PCV2 Infection Represses the Differentiation of Light Zone Germinal Center B Cells by Inhibiting Their Interaction with Helper Cells.

Porcine circovirus 2 (PCV2) is one of the most widespread immunosuppressive viruses, impairing the protective efficacy of vaccines in pig herds. Previous studies have shown that PCV2 infection reduces the generation of immune memory and antibody secretion induced by vaccination in hosts. In this study, we used single-cell mRNA sequencing of mice splenic cells to show that PCV2 infection decelerates the differentiation of light zone germinal center (GC) B cells into memory B cells and plasma cells. We found that, although PCV2 infection led to lymphocyte depletion in the spleens of mice, the remaining splenic B cells were activated by the infection. The percentage of naïve B cells in PCV2-infected mice decreased mainly due to differentiation rather than death. Meanwhile, the percentages of memory B cells and plasma cells increased without significant enhancement of functional gene expression. Focusing on the GC B cells, we found that PCV2 infection activated the proliferation of dark zone GC B cells, but not the differentiation of light zone GC B cells.

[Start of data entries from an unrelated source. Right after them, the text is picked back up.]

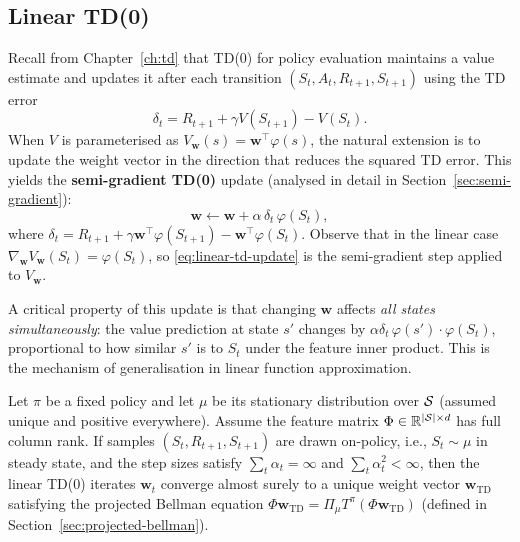 \subsection{Linear TD(0)}
\label{subsec:linear-td}

Recall from Chapter~\ref{ch:td} that TD(0) for policy evaluation maintains a value estimate and
updates it after each transition $(S_t, A_t, R_{t+1}, S_{t+1})$ using the TD error
\[
\delta_t = R_{t+1} + \gamma V(S_{t+1}) - V(S_t).
\]
When $V$ is parameterised as $V_\mathbf{w}(s) = \mathbf{w}^\top \varphi(s)$, the natural
extension is to update the weight vector in the direction that reduces the squared TD error.  This
yields the \textbf{semi-gradient TD(0)} update (analysed in detail in
Section~\ref{sec:semi-gradient}):
\begin{equation}
\label{eq:linear-td-update}
\mathbf{w} \leftarrow \mathbf{w} + \alpha\, \delta_t\, \varphi(S_t),
\end{equation}
where $\delta_t = R_{t+1} + \gamma \mathbf{w}^\top \varphi(S_{t+1}) - \mathbf{w}^\top \varphi(S_t)$.
Observe that in the linear case $\nabla_\mathbf{w} V_\mathbf{w}(S_t) = \varphi(S_t)$, so
\eqref{eq:linear-td-update} is the semi-gradient step applied to $V_\mathbf{w}$.

A critical property of this update is that changing $\mathbf{w}$ affects \emph{all states
simultaneously}: the value prediction at state $s'$ changes by $\alpha \delta_t \, \varphi(s')
\cdot \varphi(S_t)$, proportional to how similar $s'$ is to $S_t$ under the feature inner product.
This is the mechanism of generalisation in linear function approximation.

\begin{theorem}
\label{thm:linear-td-convergence}
Let $\pi$ be a fixed policy and let $\mu$ be its stationary distribution over $\cS$ (assumed
unique and positive everywhere).  Assume the feature matrix $\Phi \in \R^{|\cS| \times d}$ has
full column rank.  If samples $(S_t, R_{t+1}, S_{t+1})$ are drawn on-policy, i.e., $S_t \sim \mu$
in steady state, and the step sizes satisfy $\sum_t \alpha_t = \infty$ and
$\sum_t \alpha_t^2 < \infty$, then the linear TD(0) iterates $\mathbf{w}_t$ converge
almost surely to a unique weight vector $\mathbf{w}_{\mathrm{TD}}$ satisfying the projected
Bellman equation $\Phi \mathbf{w}_{\mathrm{TD}} = \Pi_\mu T^\pi (\Phi \mathbf{w}_{\mathrm{TD}})$
(defined in Section~\ref{sec:projected-bellman}).
\end{theorem}

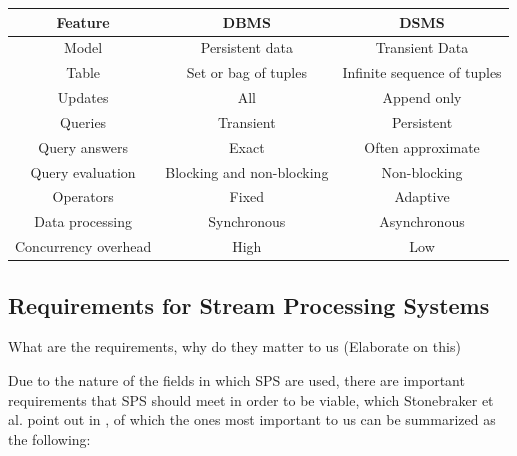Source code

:         \begin{table}[h]
            \centering
            \label{tab:dbms-dsms}
            \begin{tabular}{|c|c|c|} \hline
                \textbf{Feature} & \textbf{DBMS} & \textbf{DSMS} \\ \hline
                Model & Persistent data & Transient Data \\ \hline
                Table & Set or bag of tuples & Infinite sequence of tuples \\ \hline
                Updates & All & Append only \\ \hline
                Queries & Transient & Persistent \\ \hline
                Query answers & Exact & Often approximate \\ \hline
                Query evaluation & Blocking and non-blocking & Non-blocking \\ \hline
                Operators & Fixed & Adaptive \\ \hline
                Data processing & Synchronous & Asynchronous \\ \hline
                Concurrency overhead  & High & Low \\ \hline
            \end{tabular}
        \end{table}

        \subsection{Requirements for Stream Processing Systems}
        What are the requirements, why do they matter to us (Elaborate on this)

        Due to the nature of the fields in which SPS are used, there are important requirements that SPS should meet in order to be viable, 
        which Stonebraker et al. point out in \cite{Stonebraker:2005:RRS:1107499.1107504}, of which the ones most important to us can be summarized as the following:
        
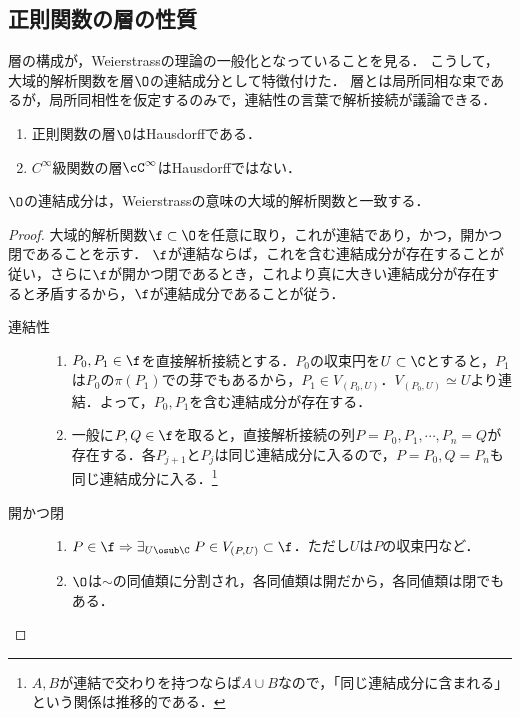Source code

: \documentclass[uplatex, dvipdfmx]{jsreport}
\begin{document}
\subsection{正則関数の層の性質}

\begin{tcolorbox}[colframe=ForestGreen, colback=ForestGreen!10!white,breakable,colbacktitle=ForestGreen!40!white,coltitle=black,fonttitle=\bfseries\sffamily,
title=]
    層の構成が，Weierstrassの理論の一般化となっていることを見る．
    こうして，大域的解析関数を層$\O$の連結成分として特徴付けた．
    層とは局所同相な束であるが，局所同相性を仮定するのみで，連結性の言葉で解析接続が議論できる．
\end{tcolorbox}

\begin{proposition}\mbox{}\label{prop-sheaf-of-holomorphic-functions-is-Hausdorff}
    \begin{enumerate}
        \item 正則関数の層$\O$はHausdorffである．
        \item $C^\infty$級関数の層$\cC^\infty$はHausdorffではない．
    \end{enumerate}
\end{proposition}

\begin{theorem}[大域的解析関数の特徴付け]
    $\O$の連結成分は，Weierstrassの意味の大域的解析関数と一致する．
\end{theorem}
\begin{proof}
    大域的解析関数$\f\subset\O$を任意に取り，これが連結であり，かつ，開かつ閉であることを示す．
    $\f$が連結ならば，これを含む連結成分が存在することが従い，さらに$\f$が開かつ閉であるとき，これより真に大きい連結成分が存在すると矛盾するから，$\f$が連結成分であることが従う．
    \begin{description}
        \item[連結性] 
        \begin{enumerate}
            \item $P_0,P_1\in\f$を直接解析接続とする．$P_0$の収束円を$U\subset\C$とすると，$P_1$は$P_0$の$\pi(P_1)$での芽でもあるから，$P_1\in V_{(P_0,U)}$．$V_{(P_0,U)}\simeq U$より連結．よって，$P_0,P_1$を含む連結成分が存在する．
            \item 一般に$P,Q\in\f$を取ると，直接解析接続の列$P=P_0,P_1,\cdots,P_n=Q$が存在する．各$P_{j+1}$と$P_j$は同じ連結成分に入るので，$P=P_0,Q=P_n$も同じ連結成分に入る．\footnote{$A,B$が連結で交わりを持つならば$A\cup B$なので，「同じ連結成分に含まれる」という関係は推移的である．}
        \end{enumerate}
        \item[開かつ閉]
        \begin{enumerate}
            \item $P\in\f\Rightarrow \exists_{U\osub\C}\;P\in V_{(P,U)}\subset\f$．ただし$U$は$P$の収束円など．
            \item $\O$は$\sim$の同値類に分割され，各同値類は開だから，各同値類は閉でもある．
        \end{enumerate}
    \end{description}
\end{proof}
\end{document}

Furthermore, the transcriptional level of Prdm1 was not significantly altered by PCV2 infection, and the level of Bach2 was dramatically reduced. Further analysis showed that the interactions between light zone GC B cells and dendritic cells, macrophages, and follicular helper T cells were weakened in the spleens of PCV2-infected mice. In conclusion, this study found that PCV2 infection impairs the differentiation of B cells into functional memory B cells and plasma cells. This may be an important and previously unrecognized reason why PCV2 infection impairs vaccine efficiency.